Seasons are determined by the degree of tilt of the planet's axis, not the mass of the atmosphere. Mars has an axial tilt slightly larger than Earth, so Mars' seasons are slightly more pronounced than Earth's. For a planet like Venus, which has virtually no rotation and an extreme axial tilt, "seasons" are also affected by the rotation/revolution ratio.
If you are interested in the climate differences between separate planets, mass of the atmosphere does affect overall global temperature (e.g. more atmospheric mass = more heat trapping) but the mass itself is not the main driver of the dynamic changes of climate within an individual atmosphere. Really Mars and Venus don't have as much "short term" climate dynamics like Earth, because they don't have ocean/land dynamics. Though, they definitely have seasons. Earth's "short term" climate dynamics are driven by the heterogeneous distribution of land, ocean, and (to a smaller extent) clouds.
All the planets do share similar long term drivers of climate dynamics, which on Earth are collectively known as the Malenkovitch cycles.
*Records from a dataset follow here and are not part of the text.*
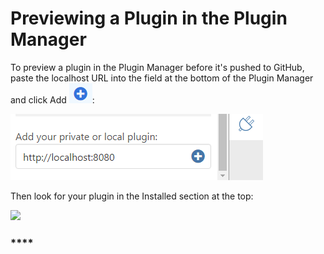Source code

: # Previewing a Plugin in the Plugin Manager

To preview a plugin in the Plugin Manager before it's pushed to GitHub, paste the localhost URL into the field at the bottom of the Plugin Manager and click Add ![](<../../../.gitbook/assets/image (14).png>):

![](<../../../.gitbook/assets/image (6).png>)

Then look for your plugin in the Installed section at the top:

![](https://formit3d.github.io/FormItExamplePlugins/docs/images/PluginManagerInstalledList.png)

### ****
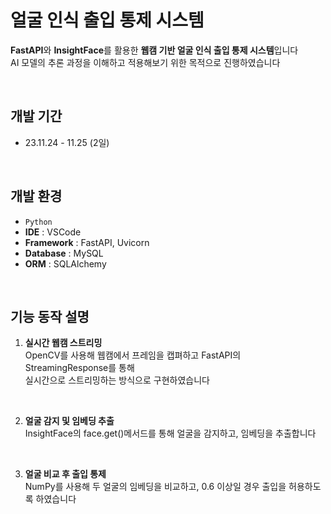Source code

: # 얼굴 인식 출입 통제 시스템
**FastAPI**와 **InsightFace**를 활용한 **웹캠 기반 얼굴 인식 출입 통제 시스템**입니다  
AI 모델의 추론 과정을 이해하고 적용해보기 위한 목적으로 진행하였습니다

<br>

## 개발 기간
* 23.11.24 - 11.25 (2일)

<br>

## 개발 환경
  - `Python`
  - **IDE** : VSCode
  - **Framework** : FastAPI, Uvicorn
  - **Database** : MySQL
  - **ORM** : SQLAlchemy

<br>

## 기능 동작 설명
1. **실시간 웹캠 스트리밍**  
OpenCV를 사용해 웹캠에서 프레임을 캡펴하고 FastAPI의 StreamingResponse를 통해  
실시간으로 스트리밍하는 방식으로 구현하였습니다  
<br>

2. **얼굴 감지 및 임베딩 추출**  
  InsightFace의 face.get()메서드를 통해 얼굴을 감지하고, 임베딩을 추출합니다  
<br>

3. **얼굴 비교 후 출입 통제**  
   NumPy를 사용해 두 얼굴의 임베딩을 비교하고, 0.6 이상일 경우 출입을 허용하도록 하였습니다
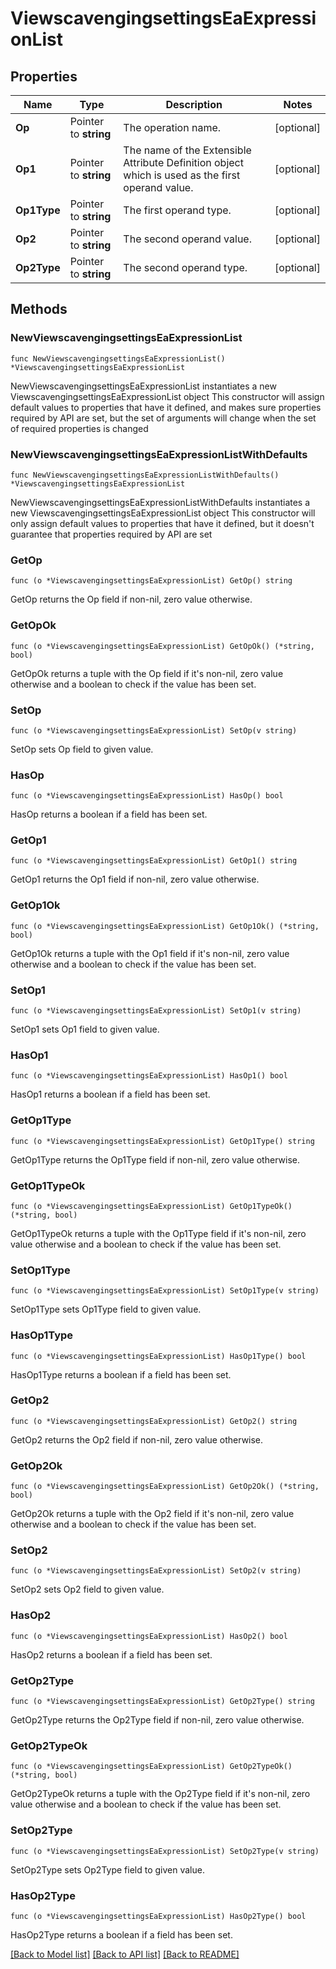 # ViewscavengingsettingsEaExpressionList

## Properties

Name | Type | Description | Notes
------------ | ------------- | ------------- | -------------
**Op** | Pointer to **string** | The operation name. | [optional] 
**Op1** | Pointer to **string** | The name of the Extensible Attribute Definition object which is used as the first operand value. | [optional] 
**Op1Type** | Pointer to **string** | The first operand type. | [optional] 
**Op2** | Pointer to **string** | The second operand value. | [optional] 
**Op2Type** | Pointer to **string** | The second operand type. | [optional] 

## Methods

### NewViewscavengingsettingsEaExpressionList

`func NewViewscavengingsettingsEaExpressionList() *ViewscavengingsettingsEaExpressionList`

NewViewscavengingsettingsEaExpressionList instantiates a new ViewscavengingsettingsEaExpressionList object
This constructor will assign default values to properties that have it defined,
and makes sure properties required by API are set, but the set of arguments
will change when the set of required properties is changed

### NewViewscavengingsettingsEaExpressionListWithDefaults

`func NewViewscavengingsettingsEaExpressionListWithDefaults() *ViewscavengingsettingsEaExpressionList`

NewViewscavengingsettingsEaExpressionListWithDefaults instantiates a new ViewscavengingsettingsEaExpressionList object
This constructor will only assign default values to properties that have it defined,
but it doesn't guarantee that properties required by API are set

### GetOp

`func (o *ViewscavengingsettingsEaExpressionList) GetOp() string`

GetOp returns the Op field if non-nil, zero value otherwise.

### GetOpOk

`func (o *ViewscavengingsettingsEaExpressionList) GetOpOk() (*string, bool)`

GetOpOk returns a tuple with the Op field if it's non-nil, zero value otherwise
and a boolean to check if the value has been set.

### SetOp

`func (o *ViewscavengingsettingsEaExpressionList) SetOp(v string)`

SetOp sets Op field to given value.

### HasOp

`func (o *ViewscavengingsettingsEaExpressionList) HasOp() bool`

HasOp returns a boolean if a field has been set.

### GetOp1

`func (o *ViewscavengingsettingsEaExpressionList) GetOp1() string`

GetOp1 returns the Op1 field if non-nil, zero value otherwise.

### GetOp1Ok

`func (o *ViewscavengingsettingsEaExpressionList) GetOp1Ok() (*string, bool)`

GetOp1Ok returns a tuple with the Op1 field if it's non-nil, zero value otherwise
and a boolean to check if the value has been set.

### SetOp1

`func (o *ViewscavengingsettingsEaExpressionList) SetOp1(v string)`

SetOp1 sets Op1 field to given value.

### HasOp1

`func (o *ViewscavengingsettingsEaExpressionList) HasOp1() bool`

HasOp1 returns a boolean if a field has been set.

### GetOp1Type

`func (o *ViewscavengingsettingsEaExpressionList) GetOp1Type() string`

GetOp1Type returns the Op1Type field if non-nil, zero value otherwise.

### GetOp1TypeOk

`func (o *ViewscavengingsettingsEaExpressionList) GetOp1TypeOk() (*string, bool)`

GetOp1TypeOk returns a tuple with the Op1Type field if it's non-nil, zero value otherwise
and a boolean to check if the value has been set.

### SetOp1Type

`func (o *ViewscavengingsettingsEaExpressionList) SetOp1Type(v string)`

SetOp1Type sets Op1Type field to given value.

### HasOp1Type

`func (o *ViewscavengingsettingsEaExpressionList) HasOp1Type() bool`

HasOp1Type returns a boolean if a field has been set.

### GetOp2

`func (o *ViewscavengingsettingsEaExpressionList) GetOp2() string`

GetOp2 returns the Op2 field if non-nil, zero value otherwise.

### GetOp2Ok

`func (o *ViewscavengingsettingsEaExpressionList) GetOp2Ok() (*string, bool)`

GetOp2Ok returns a tuple with the Op2 field if it's non-nil, zero value otherwise
and a boolean to check if the value has been set.

### SetOp2

`func (o *ViewscavengingsettingsEaExpressionList) SetOp2(v string)`

SetOp2 sets Op2 field to given value.

### HasOp2

`func (o *ViewscavengingsettingsEaExpressionList) HasOp2() bool`

HasOp2 returns a boolean if a field has been set.

### GetOp2Type

`func (o *ViewscavengingsettingsEaExpressionList) GetOp2Type() string`

GetOp2Type returns the Op2Type field if non-nil, zero value otherwise.

### GetOp2TypeOk

`func (o *ViewscavengingsettingsEaExpressionList) GetOp2TypeOk() (*string, bool)`

GetOp2TypeOk returns a tuple with the Op2Type field if it's non-nil, zero value otherwise
and a boolean to check if the value has been set.

### SetOp2Type

`func (o *ViewscavengingsettingsEaExpressionList) SetOp2Type(v string)`

SetOp2Type sets Op2Type field to given value.

### HasOp2Type

`func (o *ViewscavengingsettingsEaExpressionList) HasOp2Type() bool`

HasOp2Type returns a boolean if a field has been set.


[[Back to Model list]](../README.md#documentation-for-models) [[Back to API list]](../README.md#documentation-for-api-endpoints) [[Back to README]](../README.md)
The Malenkovich cycles are on the order of 10s of thousands of years and include changes in axial tilt, axial precession, and orbital eccentricity. Some would also argue that long term gravitational changes in orbit parameters due to trojan asteroids and large planets like Jupiter also affect the Malenkovitch cycles. These cycles shift the timing, intensity, and spatial distribution of solar input to the planet.